Friday, March 27, 2009

death as...

with mother for a day or two
and what did i learn? –
that death is still the enemy.

in my mother's house. big with a lot of stuff. clothes, dresses and flowered prints that are shoved in a walk-in closet so crammed that you walk-on the fashions of past decades... the well worn and seldom worn strewn together mixing the years of cotton and polyester... kept and held precious because death is still the enemy...
we don't talk about the clothes or the heaps of dust and dirt laden remnants of accumulation that are behind all cupboard doors, piled in corners of used and unused rooms....
not talking about any of that - instead – slowly getting in and out of the car to go to the store and buy more cookies and chocolate.to eat while reading the newspaper... and instead – slowly walk up the stairs, past the walk-on closet to the bathroom where an arsenal of pills await to treat the various pieces of the body... treating the stomach as something apart from the rest of her... and of course - the pain killers... so to live another day without the ache in the back from the years of choosing to live in the chair... reading the paper, eating some cookies ... just finding comfort in believing life is just like that... the news, the food in the grocery store, the "them" and the "us", the flowered prints and dresses no longer worn – but kept ... you must keep it all ... to forget about that ... you know ... the enemy....

all the rest... comings and goings of ideas... a lot of popular ideas about Obama, about a recession, about India and China and other places that "experts" tell out about in the news – to formulate an opinion that is not "yours" ... rather – a kind of spoon feeding... because that is what my mother does... eating in that way... eating what family and culture has fed her... food, buying food, too much food and stores with other merchandise and the ideas...

but when you are ninety – you know – you MUST know that it will all soon vanish... that you will soon vanish...
which is why death is still the enemy.

a few days with my mother at her house – and we went shopping together – and then i went shopping alone.... because i have been looking at what people where... looking around at the jeans... the uniform of the culture... and i just don't feel like wearing that.

so i went to a second hand clothes store and some of the proceeds – after paying staff and rent and business expenses... goes to the salvation army... so for a few dollars i can dress in a dress... or a flowered print. saying to the world "HELLO" this is ME in this dress or flowered print. because it pleases me... because... it's a little different and colorful and not the jeans... hello, hello, i am unique.... because i dress in loud colors! ... shall i instead dress in jeans and black pull-over sweaters and walk in various kinds of sneakers or black shoes? death doesn't care.

so i shall wave to death in my flowered print blouse and death shall sway in the folds of my dress as i walk each step... and i shall keep some things for awhile ... and let go of other things... flowing into change... changing clothes and thoughts ... keeping it light. mulch a new garden, walking through the seasons – in my dress, or sneakers and black sweater...

and i wonder , if i am ever ninety – if my daughter will visit me in my house, if i have one and what will she see of my life in the corners of the rooms? will she see death as my enemy? or will she see death as my teacher?

1 comments:

  1. Wow...

    This is such a profoundly intimate and insightful post.

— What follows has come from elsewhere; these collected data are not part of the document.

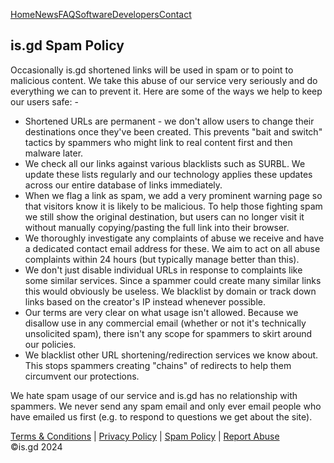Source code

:[Home](https://is.gd/index.php)[News](https://is.gd/news.php)[FAQ](https://is.gd/faq.php)[Software](https://is.gd/software.php)[Developers](https://is.gd/developers.php)[Contact](https://is.gd/contact.php)

is.gd Spam Policy
-----------------

Occasionally is.gd shortened links will be used in spam or to point to malicious content. We take this abuse of our service very seriously and do everything we can to prevent it. Here are some of the ways we help to keep our users safe: -

* Shortened URLs are permanent - we don't allow users to change their destinations once they've been created. This prevents "bait and switch" tactics by spammers who might link to real content first and then malware later.
* We check all our links against various blacklists such as SURBL. We update these lists regularly and our technology applies these updates across our entire database of links immediately.
* When we flag a link as spam, we add a very prominent warning page so that visitors know it is likely to be malicious. To help those fighting spam we still show the original destination, but users can no longer visit it without manually copying/pasting the full link into their browser.
* We thoroughly investigate any complaints of abuse we receive and have a dedicated contact email address for these. We aim to act on all abuse complaints within 24 hours (but typically manage better than this).
* We don't just disable individual URLs in response to complaints like some similar services. Since a spammer could create many similar links this would obviously be useless. We blacklist by domain or track down links based on the creator's IP instead whenever possible.
* Our terms are very clear on what usage isn't allowed. Because we disallow use in any commercial email (whether or not it's technically unsolicited spam), there isn't any scope for spammers to skirt around our policies.
* We blacklist other URL shortening/redirection services we know about. This stops spammers creating "chains" of redirects to help them circumvent our protections.

We hate spam usage of our service and is.gd has no relationship with spammers. We never send any spam email and only ever email people who have emailed us first (e.g. to respond to questions we get about the site).

[Terms & Conditions](https://is.gd/terms.php) | [Privacy Policy](https://is.gd/privacy.php) | [Spam Policy](https://is.gd/spam.php) | [Report Abuse](https://is.gd/contact.php)  
©is.gd 2024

I wonder if your mother will ever know how deeply you "see" her.

    I once read an interview with Maja Angelou, where she talked about how she ran from death for most of her life, until she came to face it, and then began to live.

    I dress wildly myself, ala la boheme, and it makes me feel "myself." It makes me feel like a spirit, rather than a mechanism. Free to feel the atmosphere, almost. How lovely you have written of your print blouse and dress.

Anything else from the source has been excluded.